So Larry Page has his work cut out for him and I commend him on his first week on the new job. Streamlining management, making Google’s social business a priority for everyone, coming up with new ways for Googlers to start their own businesses inside the company — that’s all great. But it isn’t enough.
Take that internal startup program, whatever it is being called. In principle it is a great idea, but the implementation is flawed. The internal startup founders, for example, are given two years to make their business work — two years before they have to deliver anything.
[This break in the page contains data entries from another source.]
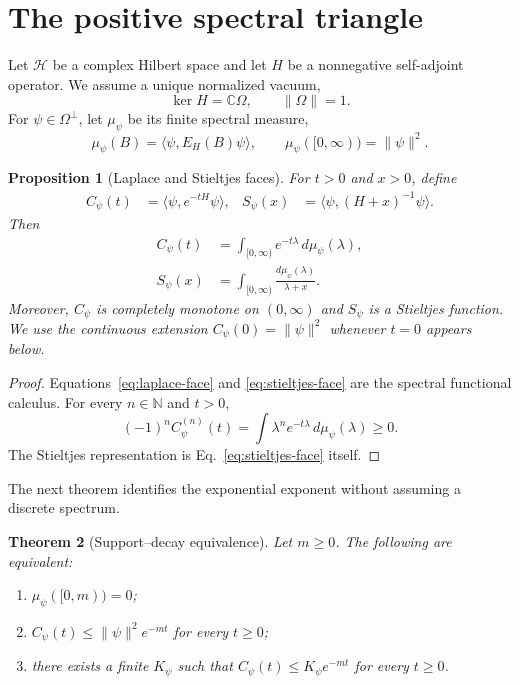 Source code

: \documentclass[11pt,a4paper]{article}
\newtheorem{theorem}{Theorem}[section]
\newtheorem{proposition}[theorem]{Proposition}
\theoremstyle{definition}
\theoremstyle{remark}
\newcommand{\C}{\mathbb C}
\newcommand{\N}{\mathbb N}
\begin{document}
\section{The positive spectral triangle}
\label{sec:triangle}

Let $\mathcal H$ be a complex Hilbert space and let $H$ be a nonnegative
self-adjoint operator.  We assume a unique normalized vacuum,
\[
  \ker H=\C\Omega,\qquad \|\Omega\|=1.
\]
For $\psi\in\Omega^\perp$, let $\mu_\psi$ be its finite spectral measure,
\[
  \mu_\psi(B)=\langle\psi,E_H(B)\psi\rangle,
  \qquad \mu_\psi([0,\infty))=\|\psi\|^2.
\]

\begin{proposition}[Laplace and Stieltjes faces]
\label{prop:faces}
For $t>0$ and $x>0$, define
\begin{align}
  C_\psi(t)&=\langle\psi,e^{-tH}\psi\rangle,
  &S_\psi(x)&=\langle\psi,(H+x)^{-1}\psi\rangle.
\end{align}
Then
\begin{align}
  C_\psi(t)&=\int_{[0,\infty)}e^{-t\lambda}\,d\mu_\psi(\lambda),
  \label{eq:laplace-face}\\
  S_\psi(x)&=\int_{[0,\infty)}\frac{d\mu_\psi(\lambda)}{\lambda+x}.
  \label{eq:stieltjes-face}
\end{align}
Moreover, $C_\psi$ is completely monotone on $(0,\infty)$ and $S_\psi$ is a
Stieltjes function.  We use the continuous extension
$C_\psi(0)=\|\psi\|^2$ whenever $t=0$ appears below.
\end{proposition}

\begin{proof}
Equations~\eqref{eq:laplace-face} and \eqref{eq:stieltjes-face} are the
spectral functional calculus.  For every $n\in\N$ and $t>0$,
\[
  (-1)^n C_\psi^{(n)}(t)
  =\int\lambda^n e^{-t\lambda}\,d\mu_\psi(\lambda)\geq0.
\]
The Stieltjes representation is Eq.~\eqref{eq:stieltjes-face} itself.
\end{proof}

The next theorem identifies the exponential exponent without assuming a
discrete spectrum.

\begin{theorem}[Support--decay equivalence]
\label{thm:support-decay}
Let $m\geq0$.  The following are equivalent:
\begin{enumerate}
  \item $\mu_\psi([0,m))=0$;
  \item $C_\psi(t)\leq\|\psi\|^2e^{-mt}$ for every $t\geq0$;
  \item there exists a finite $K_\psi$ such that
  $C_\psi(t)\leq K_\psi e^{-mt}$ for every $t\geq0$.
\end{enumerate}
\end{theorem}
\end{document}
That’s crazy.
Maybe it takes two years for Google to delivery anything, but Google is now a big stupid company with poor communication skills to boot — in many ways a worse Microsoft than Microsoft. A startup that hits its first deadline at 24 months is a startup that is over-capitalized and too lacking in fear.
Listen, these Google engineers with their startups will have already been thinking about their idea for months or years before they ever submit it to management. They need to deliver a prototype in two months, a solid beta product in six months, and have a full release in 9-12 months, tops. After all, they aren’t spending any time at all looking for money, and that’s what startup CEOs do probably half of their time.
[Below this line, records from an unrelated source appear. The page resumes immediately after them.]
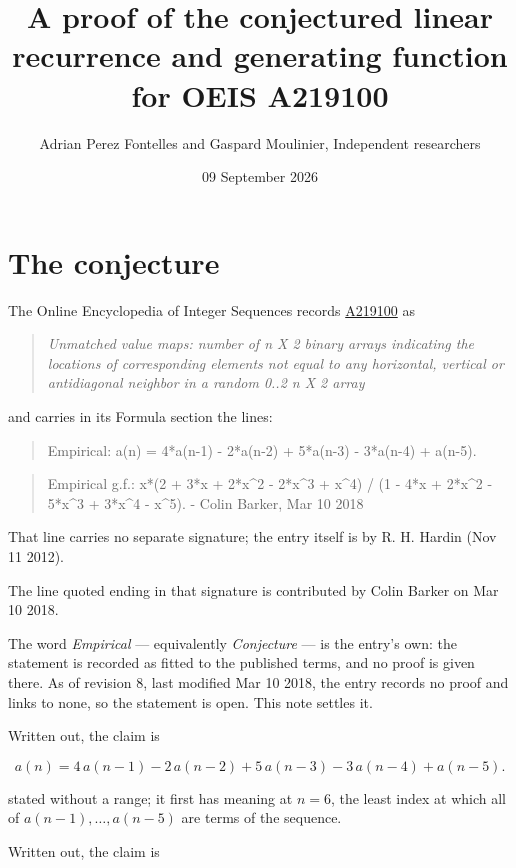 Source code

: \documentclass[11pt]{article}
\title{A proof of the conjectured linear recurrence and generating function for OEIS A219100}
\author{Adrian Perez Fontelles and Gaspard Moulinier, Independent researchers}
\date{09 September 2026}
\theoremstyle{definition}
\begin{document}
\maketitle
\section{The conjecture}

The Online Encyclopedia of Integer Sequences records \href{https://oeis.org/A219100}{A219100} as

\begin{quote}\itshape Unmatched value maps: number of n X 2 binary arrays indicating the locations of corresponding elements not equal to any horizontal, vertical or antidiagonal neighbor in a random 0..2 n X 2 array\end{quote}

and carries in its Formula section the lines:

\begin{quote}\ttfamily Empirical: a(n) = 4*a(n-1) - 2*a(n-2) + 5*a(n-3) - 3*a(n-4) + a(n-5).\end{quote}

\begin{quote}\ttfamily Empirical g.f.: x*(2 + 3*x + 2*x\textasciicircum{}2 - 2*x\textasciicircum{}3 + x\textasciicircum{}4) / (1 - 4*x + 2*x\textasciicircum{}2 - 5*x\textasciicircum{}3 + 3*x\textasciicircum{}4 - x\textasciicircum{}5). - Colin Barker, Mar 10 2018\end{quote}

That line carries no separate signature; the entry itself is by R. H. Hardin (Nov 11 2012).

The line quoted ending in that signature is contributed by Colin Barker on Mar 10 2018.

The word {\itshape Empirical} --- equivalently {\itshape Conjecture} --- is the entry's own: the statement is recorded as fitted to the published terms, and no proof is given there. As of revision 8, last modified Mar 10 2018, the entry records no proof and links to none, so the statement is open. This note settles it.

Written out, the claim is

\[a(n) = 4\,a(n-1) - 2\,a(n-2) + 5\,a(n-3) - 3\,a(n-4) + a(n-5).\]

stated without a range; it first has meaning at $n = 6$, the least index at which all of $a(n-1),\dots,a(n-5)$ are terms of the sequence.

Written out, the claim is
\end{document}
Giving them two years is saying the engineers should take a year on the beach first, then get to work.
And if the startup idea fails then the Googlers working on it should fail, too. They should be fired. Now there’s a proper incentive to succeed, not this fantasy startup thing.
Maybe Larry has forgotten all this, maybe he’s just slow, but he’s also wrong. This internal startup program may well keep people from leaving Google for awhile, but it won’t generate many new businesses, because it creates the wrong atmosphere — one that actually encourages failure.
But at least it is a step in the right direction.
Now what, Larry?
Quick reference of Google acquisitions:
http://en.wikipedia.org/wiki/List_of_acquisitions_by_Google
I don’t know what criteria one defines a “new level of greatness”, but it sounds like Android was a successful purchase and that Google was instrumental in its widespread adoption by the major mobile companies. And YouTube may not have been able to scale to its current state without Google’s resources. But maybe the story of those companies is not so simple?
I agree with you about Android. There’s no dispute that Android was Google’s single most successful acquisition. Placing Andy Rubin as a direct report to Larry was a smart idea.
Also, from rumors I’ve heard, Levchin has autonomy with his unit at Google. They recently released “Disco” ( https://www.disco.com ), which is a group messaging app. What’s unique about that is the app was released for iOS, not Google’s Android, and integrates with Facebook.
Nobody I know is smarter than Max Levchin (just ask him) so it is great to hear he is having some success at Google. But I hardly think he’ll stay past his contractual obligation, do you? The Google I know would be stifling for Max.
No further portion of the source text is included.